Before working with HDFS you must have Hadoop installed and running, to install and configure Hadoop follow this Installation Guide.
If these professionals can make a switch to Big Data, so can you:
3. HDFS Nodes
HDFS has Master/slave architecture. There are two nodes in HDFS: Master and Slaves. The master node maintains various data storage and processing management services in distributed Hadoop clusters. The actual data in HDFS is stored in Slave nodes. Data is also processed on the slave nodes.
Master is the centerpiece of HDFS. It stores the metadata of HDFS. All the information related to files stored in HDFS gets stored in Master. It also gives information about where across the cluster the file data is kept. Master contains information about the details of the blocks and its location for all files present in HDFS. The idea of constructing the file from blocks comes with the help of this information to the master. Master is the most critical part of HDFS and if all the masters get crashed or down then the HDFS cluster is also considered down and becomes useless.
The actual files or the data of client is present on the slaves. The most important and useful functionality of slaves is to control storage attached to the nodes in which they run. As we know that, in HDFS files are broken down into smaller blocks and these blocks are distributed across nodes in the cluster. The slaves within the cluster manage these file blocks. And in order to perform all filesystem operations, it sends information to the Master about the blocks present. HDFS has more than one slaves, and the replicas of blocks are created across them.
Learn the Internals of HDFS Data Read Operation, Follow this tutorial to understand How Data flows in HDFS while reading the file
4. HDFS Daemons
In Hadoop HDFS there are three daemons. All the daemons run on their own JVMs in the background to support required services.
Namenode is the master daemon of HDFS which runs on all the masters. It manages the HDFS filesystem namespace. NameNode keeps the record of all the files present in the HDFS. NameNode also keeps the record of the changes created in file system namespace.
Datanode is the slave daemon of HDFS which runs on all the slaves. The function of DataNode is to store data in the HDFS. It contains the actual data blocks. HDFS cluster usually has more than one DataNodes. Data is replicated across the other machines present in the HDFS cluster.
The job of SecondaryNameNode is to perform backup and record-keeping functions for the NameNode. Secondary Namenode periodically pulls the data from namenode, so if namemode goes down we can manually make secondary NN as Namenode. One important point, it is not a hot standby of namenode.
5. How Data gets Stored in HDFS
In Hadoop HDFS data files are divided into smaller chunks called blocks. Now, these blocks are then distributed across a group of machines which are known as slaves.

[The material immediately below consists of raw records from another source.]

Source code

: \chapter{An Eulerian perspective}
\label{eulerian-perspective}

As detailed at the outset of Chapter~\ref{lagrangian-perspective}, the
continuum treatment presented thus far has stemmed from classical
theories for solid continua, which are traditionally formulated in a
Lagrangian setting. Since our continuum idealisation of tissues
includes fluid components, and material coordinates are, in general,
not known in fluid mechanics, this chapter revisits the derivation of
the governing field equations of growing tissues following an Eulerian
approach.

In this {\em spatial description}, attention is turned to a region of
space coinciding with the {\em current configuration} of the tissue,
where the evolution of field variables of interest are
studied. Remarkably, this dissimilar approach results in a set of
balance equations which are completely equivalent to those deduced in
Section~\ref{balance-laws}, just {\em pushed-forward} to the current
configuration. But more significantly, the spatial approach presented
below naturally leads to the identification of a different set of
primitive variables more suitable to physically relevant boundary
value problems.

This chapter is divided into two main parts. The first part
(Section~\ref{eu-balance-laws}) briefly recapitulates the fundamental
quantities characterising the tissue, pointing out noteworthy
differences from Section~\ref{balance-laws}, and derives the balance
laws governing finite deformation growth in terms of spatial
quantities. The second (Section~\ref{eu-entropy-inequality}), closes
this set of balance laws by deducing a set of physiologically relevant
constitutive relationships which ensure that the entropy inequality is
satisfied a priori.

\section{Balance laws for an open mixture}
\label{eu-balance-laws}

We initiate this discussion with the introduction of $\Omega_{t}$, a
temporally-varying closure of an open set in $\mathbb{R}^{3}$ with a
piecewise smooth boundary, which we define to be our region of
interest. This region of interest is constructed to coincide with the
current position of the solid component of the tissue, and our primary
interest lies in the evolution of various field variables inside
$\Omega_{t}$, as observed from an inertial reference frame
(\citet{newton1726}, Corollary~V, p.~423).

Here slave machines create replica of these blocks and distribute across other machines in the cluster. Now individual slaves send reports to the master containing information about the files and blocks stored on them. When slaves receive instructions like add/copy/move/delete, etc. from the master then slaves performs the particular operations on the file system. After this, the slave sends a report to the master regarding completion of the task. Learn Internals of HDFS Data Write Pipeline and File write execution flow
6. Blocks in HDFS
Blocks in HDFS is the segment of a file. These segments of files get stored on the nodes present in HDFS cluster and now the replicas of these blocks are created on the other nodes in the cluster. The data stored in HDFS is split by the framework. The default block size in HDFS is 128 MB. We can increase the blocks size as per the requirements. These blocks are distributed across different machines. Now replicas of these blocks are created on different machines in the cluster. By default minimum, three copies of a block are created (which is configurable) on other machines. So if a machine goes down, then blocks stored on that machine can be accessed from other two machines.
7. Heartbeat Message
All the slaves send a message to the masters just like a heartbeat in every 3 seconds to inform that they are alive. If no heartbeat message is received by masters from any particular slave for more than 10 minutes, then it considers that slave has failed and now it is not working and hence it start creating a replication of blocks which were available on that slave. Now the slaves can talk to each other to rebalance data, by moving and copying the data to each other to keep the required replication. As the environment is distributed there should be some mechanism from which master will come to know the current status of all the slaves in the cluster. Hence all the slaves continuously send a small heartbeat message (signals) to master to tell “I am Alive”. if master found any machine dead it will not allocate any new work submitted by the client.